Data to examine Start Marker

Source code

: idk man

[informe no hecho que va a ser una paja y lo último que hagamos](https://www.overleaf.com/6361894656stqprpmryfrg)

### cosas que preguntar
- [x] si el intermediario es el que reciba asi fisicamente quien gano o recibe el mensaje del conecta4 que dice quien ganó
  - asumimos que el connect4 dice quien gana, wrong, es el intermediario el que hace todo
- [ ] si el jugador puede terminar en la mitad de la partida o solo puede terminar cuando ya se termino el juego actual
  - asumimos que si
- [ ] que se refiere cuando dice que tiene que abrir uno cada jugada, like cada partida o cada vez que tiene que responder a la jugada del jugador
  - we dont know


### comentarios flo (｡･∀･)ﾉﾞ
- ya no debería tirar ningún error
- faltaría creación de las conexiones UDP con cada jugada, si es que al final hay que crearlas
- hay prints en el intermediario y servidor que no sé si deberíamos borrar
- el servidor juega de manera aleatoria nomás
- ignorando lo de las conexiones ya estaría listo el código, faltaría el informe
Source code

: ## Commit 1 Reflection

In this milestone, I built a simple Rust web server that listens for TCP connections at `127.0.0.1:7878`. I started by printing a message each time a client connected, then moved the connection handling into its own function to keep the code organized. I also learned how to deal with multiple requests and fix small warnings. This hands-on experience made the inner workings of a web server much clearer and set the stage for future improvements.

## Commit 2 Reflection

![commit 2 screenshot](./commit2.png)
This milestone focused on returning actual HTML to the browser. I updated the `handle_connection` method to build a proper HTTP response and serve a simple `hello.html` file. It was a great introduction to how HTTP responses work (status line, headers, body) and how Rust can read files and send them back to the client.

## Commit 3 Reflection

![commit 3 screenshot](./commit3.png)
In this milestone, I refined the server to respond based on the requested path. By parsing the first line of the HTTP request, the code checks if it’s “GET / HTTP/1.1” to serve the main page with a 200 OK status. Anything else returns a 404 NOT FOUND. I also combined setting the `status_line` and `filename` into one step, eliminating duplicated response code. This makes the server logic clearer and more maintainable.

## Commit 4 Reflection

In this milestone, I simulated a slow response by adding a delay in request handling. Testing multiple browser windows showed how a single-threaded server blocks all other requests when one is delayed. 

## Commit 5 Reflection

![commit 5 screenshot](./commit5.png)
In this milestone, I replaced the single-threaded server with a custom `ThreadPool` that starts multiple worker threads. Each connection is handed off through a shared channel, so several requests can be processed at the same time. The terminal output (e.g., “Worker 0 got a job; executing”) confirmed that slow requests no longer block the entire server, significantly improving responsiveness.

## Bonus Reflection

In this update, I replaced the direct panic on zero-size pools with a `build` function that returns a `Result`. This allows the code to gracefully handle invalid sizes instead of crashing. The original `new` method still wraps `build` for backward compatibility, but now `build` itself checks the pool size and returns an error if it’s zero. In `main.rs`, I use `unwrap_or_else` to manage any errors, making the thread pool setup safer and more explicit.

Data to examine End Marker

Exercise requirements:
Would you please filter the lines above and copy every one that includes "Reflection"?

Solution for this problem:
: ## Commit 1 Reflection
## Commit 2 Reflection
## Commit 3 Reflection
## Commit 4 Reflection
## Commit 5 Reflection
## Bonus Reflection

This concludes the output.